Gary W. Christopher, Asst. Public Defender, with whom was Alan H. Murrell, Public Defender on the brief, for appellant.

Ann E. Singleton, Asst. Atty. Gen., with whom were Stephen H. Sachs, Atty. Gen., William A. Swisher, State's Atty. for Baltimore City and M. Sam Brave, Asst. State's Atty. for Baltimore City on the brief, for appellee.

Argued before MORTON, LISS and WILNER, JJ.

LISS, Judge.

On December 9, 1980, Douglas M. Brooks, appellant, was charged by indictment in the Criminal Court of Baltimore with rape in the first and second degrees, robbery, and lesser included counts. He pleaded not guilty and elected a jury trial. On January 20, 1982, after a trial, the jury returned verdicts of guilty of robbery and first degree rape. No verdict was returned on the count charging second degree rape. Sentences were imposed and appellant noted this appeal. He raises the following issues to be determined by this Court:

I. Whether the evidence was sufficient to support appellant's conviction for first degree rape?

II. Whether the trial judge abused his discretion in refusing to instruct the jury as requested by appellant as to the following:

A. Having instructed the jury that the State bore no burden to disprove appellant's alibi, did the court err in refusing to give the alibi instruction requested by appellant?

B. Did the court err in refusing to instruct on the principal of reasonable doubt in the manner requested by appellant?

C. Did the court err in refusing to instruct the jury on the ease of making and the difficulty of defending against the charge of rape?
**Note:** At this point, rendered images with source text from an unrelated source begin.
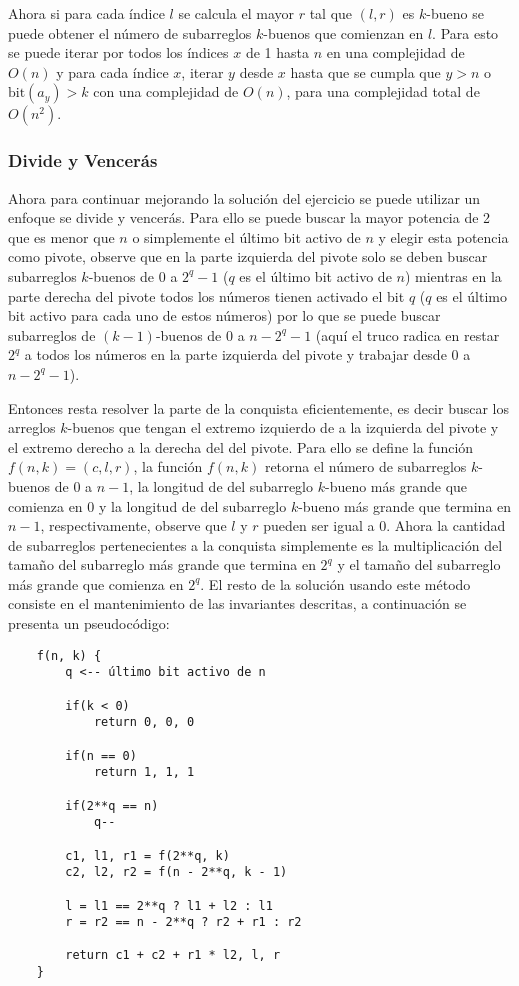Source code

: \documentclass{article}
\begin{document}
Ahora si para cada índice $l$ se calcula el mayor $r$ tal que $(l,r)$ es $k$-bueno se puede obtener el número de subarreglos $k$-buenos
que comienzan en $l$. Para esto se puede iterar por todos los índices $x$ de 1 hasta $n$ en una complejidad de $O(n)$ y para cada
índice $x$, iterar $y$ desde $x$ hasta que se cumpla que $y>n$ o $\text{bit}(a_y)>k$ con una complejidad de $O(n)$, para una complejidad
total de $O(n^2)$.

\subsubsection{Divide y Vencerás}

Ahora para continuar mejorando la solución del ejercicio se puede utilizar un enfoque se divide y vencerás. Para ello se puede
buscar la mayor potencia de 2 que es menor que $n$ o simplemente el último bit activo de $n$ y elegir esta potencia como pivote,
observe que en la parte izquierda del pivote solo se deben buscar subarreglos $k$-buenos de 0 a $2^q-1$ ($q$ es el último bit activo de $n$)
mientras en la parte derecha del pivote todos los números tienen activado el bit $q$ ($q$ es el último bit activo para cada uno de
estos números) por lo que se puede buscar subarreglos de $(k-1)$-buenos de 0 a $n-2^q-1$ (aquí el truco radica en restar $2^q$ a todos los
números en la parte izquierda del pivote y trabajar desde 0 a $n-2^q-1$).

Entonces resta resolver la parte de la conquista eficientemente, es decir buscar los arreglos $k$-buenos que tengan el extremo
izquierdo de a la izquierda del pivote y el extremo derecho a la derecha del del pivote. Para ello se define la función $f(n,k)=(c,l,r)$,
la función $f(n,k)$ retorna el número de subarreglos $k$-buenos de 0 a $n-1$, la longitud de del subarreglo $k$-bueno más grande
que comienza en 0 y la longitud de del subarreglo $k$-bueno más grande que termina en $n-1$, respectivamente, observe que $l$ y $r$ pueden
ser igual a 0. Ahora la cantidad de subarreglos pertenecientes a la conquista simplemente es la multiplicación del tamaño del
subarreglo más grande que termina en $2^q$ y el tamaño del subarreglo más grande que comienza en $2^q$. El resto de la solución
usando este método consiste en el mantenimiento de las invariantes descritas, a continuación se presenta un pseudocódigo:

\begin{verbatim}
    f(n, k) {
        q <-- último bit activo de n 

        if(k < 0)
            return 0, 0, 0

        if(n == 0)
            return 1, 1, 1

        if(2**q == n) 
            q--

        c1, l1, r1 = f(2**q, k)
        c2, l2, r2 = f(n - 2**q, k - 1)

        l = l1 == 2**q ? l1 + l2 : l1
        r = r2 == n - 2**q ? r2 + r1 : r2

        return c1 + c2 + r1 * l2, l, r 
    }
\end{verbatim}
\end{document}
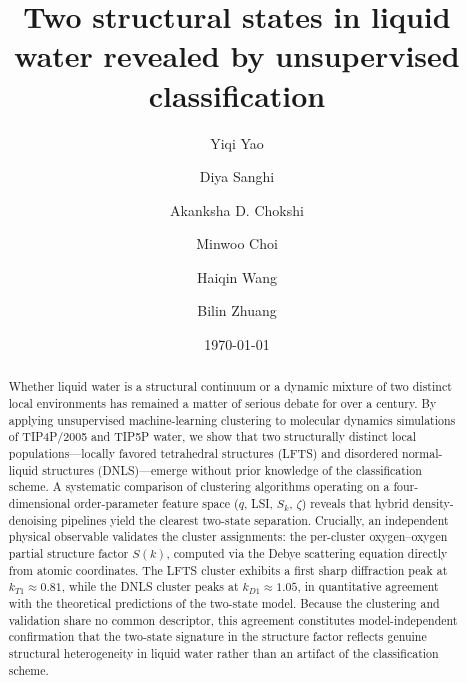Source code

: \documentclass[aps, amsmath,amssymb, reprint, twocolumn, superscriptaddress]{revtex4-2}
\begin{document}
\title{Two structural states in liquid water revealed by unsupervised classification}
\author{Yiqi Yao}
\author{Diya Sanghi}
\author{Akanksha D. Chokshi}
\author{Minwoo Choi}
\author{Haiqin Wang}
\author{Bilin Zhuang}
\date{\today}

\begin{abstract}
Whether liquid water is a structural continuum or a dynamic mixture of two distinct local environments
has remained a matter of serious debate for over a century. By applying unsupervised machine-learning
clustering to molecular dynamics simulations of TIP4P/2005 and TIP5P water, we show that two
structurally distinct local populations---locally favored tetrahedral structures (LFTS) and disordered
normal-liquid structures (DNLS)---emerge without prior knowledge of the classification scheme.
A systematic comparison of clustering algorithms operating on a four-dimensional order-parameter feature
space ($q$, LSI, $S_k$, $\zeta$) reveals that hybrid density-denoising pipelines yield the clearest
two-state separation. Crucially, an independent physical observable validates the cluster assignments: the per-cluster oxygen--oxygen partial structure factor $S(k)$, computed via the Debye
scattering equation directly from atomic coordinates. The LFTS cluster exhibits a first sharp diffraction
peak at $k_{T1}\approx 0.81$, while the DNLS cluster peaks at $k_{D1} \approx 1.05$, in quantitative
agreement with the theoretical predictions of the two-state model. Because the clustering and validation
share no common descriptor, this agreement constitutes model-independent confirmation that the two-state
signature in the structure factor reflects genuine structural heterogeneity in liquid water rather than an
artifact of the classification scheme.
\end{abstract}

\maketitle
\end{document}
D. Did the court err in refusing to give appellant's "dual susceptibility" instruction?

The victim in this case testified that at approximately 8:30 p.m. on October 21, 1980, while walking home from classes at Morgan State University in Baltimore City, she encountered a man on Cold Spring Lane whom she later identified as the appellant. She testified that the man approached her, identified himself as a student at Coppin State College, and inquired as to where he might catch the number 64 bus. The victim explained that she "didn't know where it is," and the two of them continued to walk toward her apartment, which was several blocks away. When they arrived, the man asked if he might use the telephone to call a taxicab. She agreed and allowed him in to the kitchen to use the telephone while she hung up her coat. He told her the cab would arrive within a few minutes and she allowed him to wait inside while she talked on the telephone with a friend. The conversation lasted approximately five minutes. After she completed the call, she walked past the man and he touched her thigh. She requested that he leave immediately. The man suddenly hit her with his fist twice in the face and said, "Well, take your clothes off." She complied, but pleaded with him, trying to "talk him out of whatever he had in his mind." He told her to shut up and motioned like he was going to strike her again. He then forced her onto the couch and forced her to have intercourse with him. After several minutes, he asked the victim if she had any money and she gave him five dollars and some change. He then told her to get dressed and she complied. The man then got dressed and forced her to leave the apartment with him. As they walked down the steps, the victim "jumped away from his arm and ran down the steps and started banging on the door at the bottom of the steps." The man fled the scene and the victim returned to her apartment and locked the door. The victim's roommate returned home at approximately midnight and convinced her to call the police. The victim was in a "highly nervous state" with a "red eye" which, as time progressed, became black. A police officer took a description of the assailant from the victim and then transported her to City Hospital, where the examining physician found evidence of recent sexual intercourse.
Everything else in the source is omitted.